[Data entries]

:::

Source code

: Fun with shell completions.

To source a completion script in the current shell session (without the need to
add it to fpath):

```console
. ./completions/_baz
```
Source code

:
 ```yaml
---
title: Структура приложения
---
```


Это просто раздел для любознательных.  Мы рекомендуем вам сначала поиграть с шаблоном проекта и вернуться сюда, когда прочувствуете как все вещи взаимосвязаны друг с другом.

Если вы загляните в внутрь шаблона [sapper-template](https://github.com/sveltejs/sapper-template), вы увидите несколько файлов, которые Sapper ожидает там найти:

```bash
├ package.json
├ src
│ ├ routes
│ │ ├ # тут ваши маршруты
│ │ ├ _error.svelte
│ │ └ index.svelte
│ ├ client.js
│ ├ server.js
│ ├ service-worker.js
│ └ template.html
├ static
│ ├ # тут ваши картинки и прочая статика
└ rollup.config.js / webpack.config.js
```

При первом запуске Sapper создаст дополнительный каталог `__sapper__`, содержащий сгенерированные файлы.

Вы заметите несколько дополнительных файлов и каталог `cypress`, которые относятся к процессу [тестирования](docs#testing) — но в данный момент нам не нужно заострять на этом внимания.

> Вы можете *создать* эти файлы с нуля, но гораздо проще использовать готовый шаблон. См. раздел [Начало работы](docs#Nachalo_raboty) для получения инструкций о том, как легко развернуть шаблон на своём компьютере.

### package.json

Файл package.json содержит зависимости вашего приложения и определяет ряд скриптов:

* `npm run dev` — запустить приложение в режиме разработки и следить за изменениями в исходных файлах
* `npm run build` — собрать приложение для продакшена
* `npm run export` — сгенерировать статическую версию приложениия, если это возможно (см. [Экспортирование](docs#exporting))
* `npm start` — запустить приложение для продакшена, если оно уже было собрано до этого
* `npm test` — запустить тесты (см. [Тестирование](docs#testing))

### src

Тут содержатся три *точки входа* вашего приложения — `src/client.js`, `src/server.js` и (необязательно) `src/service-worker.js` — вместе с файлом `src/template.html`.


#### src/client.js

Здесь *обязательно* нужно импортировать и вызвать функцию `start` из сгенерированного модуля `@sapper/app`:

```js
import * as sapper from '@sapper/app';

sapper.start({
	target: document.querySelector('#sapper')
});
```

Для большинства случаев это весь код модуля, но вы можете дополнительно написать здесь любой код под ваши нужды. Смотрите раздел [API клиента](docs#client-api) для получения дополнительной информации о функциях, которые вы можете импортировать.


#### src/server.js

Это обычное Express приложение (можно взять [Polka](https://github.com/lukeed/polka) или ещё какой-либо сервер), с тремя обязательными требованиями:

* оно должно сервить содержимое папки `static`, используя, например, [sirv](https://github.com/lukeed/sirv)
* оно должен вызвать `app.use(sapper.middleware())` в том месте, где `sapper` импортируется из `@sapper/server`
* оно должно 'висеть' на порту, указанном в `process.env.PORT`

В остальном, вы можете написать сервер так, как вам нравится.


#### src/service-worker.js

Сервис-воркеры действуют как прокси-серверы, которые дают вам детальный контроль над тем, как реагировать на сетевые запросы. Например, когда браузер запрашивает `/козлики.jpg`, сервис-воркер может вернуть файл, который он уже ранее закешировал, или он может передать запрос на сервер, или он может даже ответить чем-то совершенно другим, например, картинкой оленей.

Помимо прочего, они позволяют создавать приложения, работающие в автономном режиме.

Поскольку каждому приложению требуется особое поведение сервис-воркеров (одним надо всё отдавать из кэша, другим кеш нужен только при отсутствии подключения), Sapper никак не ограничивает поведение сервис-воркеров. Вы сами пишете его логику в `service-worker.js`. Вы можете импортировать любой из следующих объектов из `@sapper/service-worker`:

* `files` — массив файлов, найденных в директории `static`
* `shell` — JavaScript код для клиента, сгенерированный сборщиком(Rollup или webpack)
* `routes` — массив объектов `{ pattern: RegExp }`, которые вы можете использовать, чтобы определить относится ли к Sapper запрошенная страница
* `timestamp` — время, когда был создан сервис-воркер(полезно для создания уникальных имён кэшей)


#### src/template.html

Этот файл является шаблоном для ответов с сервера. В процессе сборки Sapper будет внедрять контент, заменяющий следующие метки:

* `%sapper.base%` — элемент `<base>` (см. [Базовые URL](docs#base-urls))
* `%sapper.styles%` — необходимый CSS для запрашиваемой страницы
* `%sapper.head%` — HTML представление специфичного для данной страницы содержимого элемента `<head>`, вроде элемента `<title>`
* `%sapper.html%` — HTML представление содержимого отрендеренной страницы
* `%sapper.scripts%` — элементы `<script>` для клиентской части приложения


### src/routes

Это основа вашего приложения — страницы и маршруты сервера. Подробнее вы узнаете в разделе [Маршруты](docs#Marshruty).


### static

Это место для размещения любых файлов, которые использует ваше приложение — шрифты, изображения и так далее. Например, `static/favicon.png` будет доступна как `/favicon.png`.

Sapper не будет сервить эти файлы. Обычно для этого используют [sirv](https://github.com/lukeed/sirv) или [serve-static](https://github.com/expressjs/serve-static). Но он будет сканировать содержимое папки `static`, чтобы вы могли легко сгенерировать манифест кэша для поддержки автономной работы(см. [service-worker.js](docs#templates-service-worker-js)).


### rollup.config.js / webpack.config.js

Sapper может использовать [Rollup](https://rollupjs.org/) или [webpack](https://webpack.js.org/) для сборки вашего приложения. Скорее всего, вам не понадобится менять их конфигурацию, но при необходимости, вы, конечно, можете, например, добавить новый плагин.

:::

Goal of the exercise: Taking the lines above, repeat exactly those from the line that contains "### package.json" through the line that contains "оно должно 'висеть'", and both of those lines as well. Include nothing else.

Answer below:
### package.json

Файл package.json содержит зависимости вашего приложения и определяет ряд скриптов:

* `npm run dev` — запустить приложение в режиме разработки и следить за изменениями в исходных файлах
* `npm run build` — собрать приложение для продакшена
* `npm run export` — сгенерировать статическую версию приложениия, если это возможно (см. [Экспортирование](docs#exporting))
* `npm start` — запустить приложение для продакшена, если оно уже было собрано до этого
* `npm test` — запустить тесты (см. [Тестирование](docs#testing))

### src

Тут содержатся три *точки входа* вашего приложения — `src/client.js`, `src/server.js` и (необязательно) `src/service-worker.js` — вместе с файлом `src/template.html`.


#### src/client.js

Здесь *обязательно* нужно импортировать и вызвать функцию `start` из сгенерированного модуля `@sapper/app`:

```js
import * as sapper from '@sapper/app';

sapper.start({
	target: document.querySelector('#sapper')
});
```

Для большинства случаев это весь код модуля, но вы можете дополнительно написать здесь любой код под ваши нужды. Смотрите раздел [API клиента](docs#client-api) для получения дополнительной информации о функциях, которые вы можете импортировать.


#### src/server.js

Это обычное Express приложение (можно взять [Polka](https://github.com/lukeed/polka) или ещё какой-либо сервер), с тремя обязательными требованиями:

* оно должно сервить содержимое папки `static`, используя, например, [sirv](https://github.com/lukeed/sirv)
* оно должен вызвать `app.use(sapper.middleware())` в том месте, где `sapper` импортируется из `@sapper/server`
* оно должно 'висеть' на порту, указанном в `process.env.PORT`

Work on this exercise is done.